我一直试图用 CVXR 弄湿我的脚,试图查看我是否可以获得已知为高斯分布且均值为零的数据的方差或精度参数的最大似然估计。
# setup the data
set.seed(23)
n = 100
M = diag(n)
x = matrix(rnorm(n))
# show an R objective function which looks convex to me when plotted
r_log_det = function(x) {
ldet = determinant(x, logarithm = TRUE)
as.numeric(ldet$modulus)
}
r_quad_form = function(x, y) {
as.numeric(t(x) %*% y %*% x)
}
# Here is proof that this function optimizes to nearly the same value as the maximum likelihood estimate
test = function(p) {
P = p*M
S = (1/p)*M
ldet = r_log_det(S)
qform = r_quad_form(x, P)
ldet + qform
}
# Plotting this for positive precision shows this function appears convex
xi = seq(from = 0.1, to = 30, by = 0.1)
plot(xi, sapply(xi, test), type = "l")
# I also tried plotting with another "data set" where there were only two points: in that case it was still convex as well.

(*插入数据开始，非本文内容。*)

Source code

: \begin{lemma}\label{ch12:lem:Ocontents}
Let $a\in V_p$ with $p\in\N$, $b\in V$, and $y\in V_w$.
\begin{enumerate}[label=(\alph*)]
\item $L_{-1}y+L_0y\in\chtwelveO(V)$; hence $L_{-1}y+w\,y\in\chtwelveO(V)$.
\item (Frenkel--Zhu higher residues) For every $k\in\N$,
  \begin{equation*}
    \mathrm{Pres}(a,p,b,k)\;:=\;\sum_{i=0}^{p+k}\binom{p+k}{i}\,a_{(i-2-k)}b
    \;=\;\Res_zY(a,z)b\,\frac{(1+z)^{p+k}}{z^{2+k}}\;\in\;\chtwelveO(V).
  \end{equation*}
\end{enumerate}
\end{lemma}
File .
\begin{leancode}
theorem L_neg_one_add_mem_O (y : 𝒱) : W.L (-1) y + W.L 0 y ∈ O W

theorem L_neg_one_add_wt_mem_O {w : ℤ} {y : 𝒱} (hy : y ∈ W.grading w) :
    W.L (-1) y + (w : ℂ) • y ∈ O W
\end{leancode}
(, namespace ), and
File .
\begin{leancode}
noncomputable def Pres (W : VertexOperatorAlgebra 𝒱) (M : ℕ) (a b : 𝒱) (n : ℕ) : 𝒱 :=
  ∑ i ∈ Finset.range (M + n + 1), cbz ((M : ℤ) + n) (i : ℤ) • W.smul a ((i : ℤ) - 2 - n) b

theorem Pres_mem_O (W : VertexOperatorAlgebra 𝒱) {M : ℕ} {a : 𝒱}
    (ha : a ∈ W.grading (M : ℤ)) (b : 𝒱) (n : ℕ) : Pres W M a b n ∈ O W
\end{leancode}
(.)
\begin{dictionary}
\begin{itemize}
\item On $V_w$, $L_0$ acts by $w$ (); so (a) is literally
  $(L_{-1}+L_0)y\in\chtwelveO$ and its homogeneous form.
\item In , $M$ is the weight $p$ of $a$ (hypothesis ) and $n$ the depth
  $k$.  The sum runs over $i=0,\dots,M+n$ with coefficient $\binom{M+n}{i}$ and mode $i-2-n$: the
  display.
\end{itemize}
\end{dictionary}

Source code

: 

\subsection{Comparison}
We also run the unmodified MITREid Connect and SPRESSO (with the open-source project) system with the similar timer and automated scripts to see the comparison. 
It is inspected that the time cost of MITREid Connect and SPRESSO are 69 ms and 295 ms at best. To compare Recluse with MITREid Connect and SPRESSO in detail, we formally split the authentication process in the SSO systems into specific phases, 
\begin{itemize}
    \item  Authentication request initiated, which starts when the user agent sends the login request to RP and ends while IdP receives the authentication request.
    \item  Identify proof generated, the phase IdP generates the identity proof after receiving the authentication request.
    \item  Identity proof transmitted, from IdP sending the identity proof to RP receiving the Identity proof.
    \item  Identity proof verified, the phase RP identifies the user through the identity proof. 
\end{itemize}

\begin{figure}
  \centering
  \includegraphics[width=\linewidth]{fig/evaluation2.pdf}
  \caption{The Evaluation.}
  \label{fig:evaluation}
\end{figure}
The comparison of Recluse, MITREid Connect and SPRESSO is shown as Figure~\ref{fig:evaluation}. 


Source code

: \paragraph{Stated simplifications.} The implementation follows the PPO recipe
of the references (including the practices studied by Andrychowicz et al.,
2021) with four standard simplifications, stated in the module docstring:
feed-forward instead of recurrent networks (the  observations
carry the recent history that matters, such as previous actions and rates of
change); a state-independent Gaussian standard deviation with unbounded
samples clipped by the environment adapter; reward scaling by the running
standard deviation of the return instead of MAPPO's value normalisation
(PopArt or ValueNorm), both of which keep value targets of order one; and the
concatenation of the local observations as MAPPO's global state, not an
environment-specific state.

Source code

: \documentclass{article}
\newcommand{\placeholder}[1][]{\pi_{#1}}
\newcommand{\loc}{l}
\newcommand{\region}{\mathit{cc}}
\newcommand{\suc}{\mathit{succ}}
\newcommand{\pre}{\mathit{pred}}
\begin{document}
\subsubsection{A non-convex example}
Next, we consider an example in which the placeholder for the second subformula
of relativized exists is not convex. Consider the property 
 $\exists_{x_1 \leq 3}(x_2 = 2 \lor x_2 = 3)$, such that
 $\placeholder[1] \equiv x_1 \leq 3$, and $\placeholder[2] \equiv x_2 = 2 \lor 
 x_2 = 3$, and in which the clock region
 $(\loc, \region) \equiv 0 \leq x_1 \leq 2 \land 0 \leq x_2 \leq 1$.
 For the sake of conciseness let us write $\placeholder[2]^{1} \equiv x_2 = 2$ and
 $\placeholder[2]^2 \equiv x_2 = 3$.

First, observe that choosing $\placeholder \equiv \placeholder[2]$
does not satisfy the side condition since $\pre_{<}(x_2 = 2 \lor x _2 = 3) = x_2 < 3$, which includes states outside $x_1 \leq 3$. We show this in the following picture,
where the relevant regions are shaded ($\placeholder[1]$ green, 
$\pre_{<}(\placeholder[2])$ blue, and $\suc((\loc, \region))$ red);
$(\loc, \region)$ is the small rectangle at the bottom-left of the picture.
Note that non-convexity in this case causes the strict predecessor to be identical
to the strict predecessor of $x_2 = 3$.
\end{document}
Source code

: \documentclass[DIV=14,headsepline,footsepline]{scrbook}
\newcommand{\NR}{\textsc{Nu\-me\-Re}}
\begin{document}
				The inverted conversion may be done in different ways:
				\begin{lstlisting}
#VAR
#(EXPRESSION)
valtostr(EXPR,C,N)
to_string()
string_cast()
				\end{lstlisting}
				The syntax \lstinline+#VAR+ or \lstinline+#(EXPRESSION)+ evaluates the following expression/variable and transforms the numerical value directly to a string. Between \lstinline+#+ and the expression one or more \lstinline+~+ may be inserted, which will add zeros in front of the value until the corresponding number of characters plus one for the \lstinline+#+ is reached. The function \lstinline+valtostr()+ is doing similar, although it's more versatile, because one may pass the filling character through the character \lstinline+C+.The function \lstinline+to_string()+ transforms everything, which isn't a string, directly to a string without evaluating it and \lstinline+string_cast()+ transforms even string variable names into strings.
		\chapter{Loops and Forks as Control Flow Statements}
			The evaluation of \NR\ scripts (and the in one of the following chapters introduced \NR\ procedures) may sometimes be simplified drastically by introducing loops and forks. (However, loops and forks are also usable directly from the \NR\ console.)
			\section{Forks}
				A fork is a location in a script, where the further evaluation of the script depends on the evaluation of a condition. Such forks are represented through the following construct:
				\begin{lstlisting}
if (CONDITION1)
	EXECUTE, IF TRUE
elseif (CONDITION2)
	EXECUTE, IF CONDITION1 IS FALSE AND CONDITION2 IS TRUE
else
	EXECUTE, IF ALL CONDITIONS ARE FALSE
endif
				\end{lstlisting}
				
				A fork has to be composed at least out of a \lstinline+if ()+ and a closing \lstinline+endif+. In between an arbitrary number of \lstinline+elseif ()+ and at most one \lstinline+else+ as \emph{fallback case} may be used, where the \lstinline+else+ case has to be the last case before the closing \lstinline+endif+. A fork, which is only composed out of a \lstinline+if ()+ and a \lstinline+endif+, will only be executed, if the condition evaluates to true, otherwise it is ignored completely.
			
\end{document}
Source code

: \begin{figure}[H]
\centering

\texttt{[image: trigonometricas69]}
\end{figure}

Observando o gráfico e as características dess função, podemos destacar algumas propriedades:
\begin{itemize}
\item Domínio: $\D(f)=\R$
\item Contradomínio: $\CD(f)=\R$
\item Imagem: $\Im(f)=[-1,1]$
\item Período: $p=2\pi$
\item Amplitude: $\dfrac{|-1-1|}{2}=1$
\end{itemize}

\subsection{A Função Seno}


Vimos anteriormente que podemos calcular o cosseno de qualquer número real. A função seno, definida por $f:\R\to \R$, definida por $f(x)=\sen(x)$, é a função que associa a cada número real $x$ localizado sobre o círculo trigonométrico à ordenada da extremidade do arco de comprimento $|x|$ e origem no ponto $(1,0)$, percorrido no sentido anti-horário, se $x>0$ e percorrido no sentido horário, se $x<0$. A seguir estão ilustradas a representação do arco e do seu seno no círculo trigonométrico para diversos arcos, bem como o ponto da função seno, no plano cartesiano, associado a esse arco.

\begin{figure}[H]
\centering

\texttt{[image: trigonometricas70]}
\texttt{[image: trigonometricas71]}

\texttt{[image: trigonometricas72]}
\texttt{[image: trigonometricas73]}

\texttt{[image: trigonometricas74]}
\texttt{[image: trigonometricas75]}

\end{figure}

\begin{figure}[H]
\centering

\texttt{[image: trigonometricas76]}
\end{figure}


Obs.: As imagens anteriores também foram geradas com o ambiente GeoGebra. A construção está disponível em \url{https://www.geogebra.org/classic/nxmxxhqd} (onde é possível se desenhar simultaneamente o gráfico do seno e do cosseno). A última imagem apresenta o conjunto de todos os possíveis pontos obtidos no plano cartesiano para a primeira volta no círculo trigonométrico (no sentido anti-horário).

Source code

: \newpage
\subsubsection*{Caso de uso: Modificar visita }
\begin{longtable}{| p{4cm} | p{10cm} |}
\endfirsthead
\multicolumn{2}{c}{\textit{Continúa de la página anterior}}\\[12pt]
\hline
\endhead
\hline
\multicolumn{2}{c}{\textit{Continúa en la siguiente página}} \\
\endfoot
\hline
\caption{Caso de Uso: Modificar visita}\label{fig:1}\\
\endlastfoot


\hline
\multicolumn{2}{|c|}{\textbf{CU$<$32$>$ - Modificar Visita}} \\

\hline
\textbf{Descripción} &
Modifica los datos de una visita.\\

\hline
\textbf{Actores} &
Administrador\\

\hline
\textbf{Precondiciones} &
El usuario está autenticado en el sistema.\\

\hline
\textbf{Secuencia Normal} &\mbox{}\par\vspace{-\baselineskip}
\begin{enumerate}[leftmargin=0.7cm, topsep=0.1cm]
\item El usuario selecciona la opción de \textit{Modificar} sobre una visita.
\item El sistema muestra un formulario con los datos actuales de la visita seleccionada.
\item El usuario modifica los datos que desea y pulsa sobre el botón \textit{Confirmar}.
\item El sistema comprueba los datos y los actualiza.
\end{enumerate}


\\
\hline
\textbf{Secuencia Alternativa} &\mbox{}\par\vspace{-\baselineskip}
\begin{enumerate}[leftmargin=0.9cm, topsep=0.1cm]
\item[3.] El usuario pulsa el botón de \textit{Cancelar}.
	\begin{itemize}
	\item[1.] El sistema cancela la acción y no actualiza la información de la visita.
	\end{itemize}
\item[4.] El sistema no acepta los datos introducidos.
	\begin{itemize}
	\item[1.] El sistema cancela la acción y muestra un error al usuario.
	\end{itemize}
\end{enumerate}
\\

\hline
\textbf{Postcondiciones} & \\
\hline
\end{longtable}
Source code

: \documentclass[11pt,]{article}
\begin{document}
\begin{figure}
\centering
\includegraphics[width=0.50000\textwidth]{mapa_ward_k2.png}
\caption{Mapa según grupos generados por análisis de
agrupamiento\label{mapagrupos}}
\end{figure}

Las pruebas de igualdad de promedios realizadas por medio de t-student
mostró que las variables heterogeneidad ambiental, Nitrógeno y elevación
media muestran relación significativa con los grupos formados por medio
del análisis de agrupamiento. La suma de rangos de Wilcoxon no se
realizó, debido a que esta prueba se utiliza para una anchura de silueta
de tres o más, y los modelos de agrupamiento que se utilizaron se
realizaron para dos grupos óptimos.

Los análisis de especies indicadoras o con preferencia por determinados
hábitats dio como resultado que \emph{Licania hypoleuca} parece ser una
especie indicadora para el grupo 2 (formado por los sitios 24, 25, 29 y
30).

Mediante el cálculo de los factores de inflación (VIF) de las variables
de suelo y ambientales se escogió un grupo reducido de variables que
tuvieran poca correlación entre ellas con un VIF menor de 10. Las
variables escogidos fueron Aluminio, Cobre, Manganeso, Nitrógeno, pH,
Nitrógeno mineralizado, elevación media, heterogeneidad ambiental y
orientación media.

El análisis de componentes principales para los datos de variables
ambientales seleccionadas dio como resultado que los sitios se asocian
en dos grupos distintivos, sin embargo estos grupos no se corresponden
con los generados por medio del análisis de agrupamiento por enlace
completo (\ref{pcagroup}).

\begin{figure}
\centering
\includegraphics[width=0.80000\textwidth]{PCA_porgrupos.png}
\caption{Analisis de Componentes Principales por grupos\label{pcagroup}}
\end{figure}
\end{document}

# Calling this mostly agrees with the result of lm for the same problem
1/sqrt(optimize(test, c(0.1, 10))$minimum) # => 0.9375864
sigma(lm(x ~ 0)) # => 0.9375892
# which is just:
sqrt(t(x) %*% x/n) # => 0.9375892
# Now, I try to implement that with CVXR
p = Variable(1, pos = TRUE)
P = diag(p, nrow = n)
S = diag(inv_pos(p), nrow = n)
loss = sum(log_det(S), quad_form(x, P))
obj = Minimize(loss)
cons = list(p >= 0.1, p <= 10)
prob = Problem(obj, cons)
sol = solve(prob)
但这错误表明我的函数不遵循 DCP 规则。我错过了什么?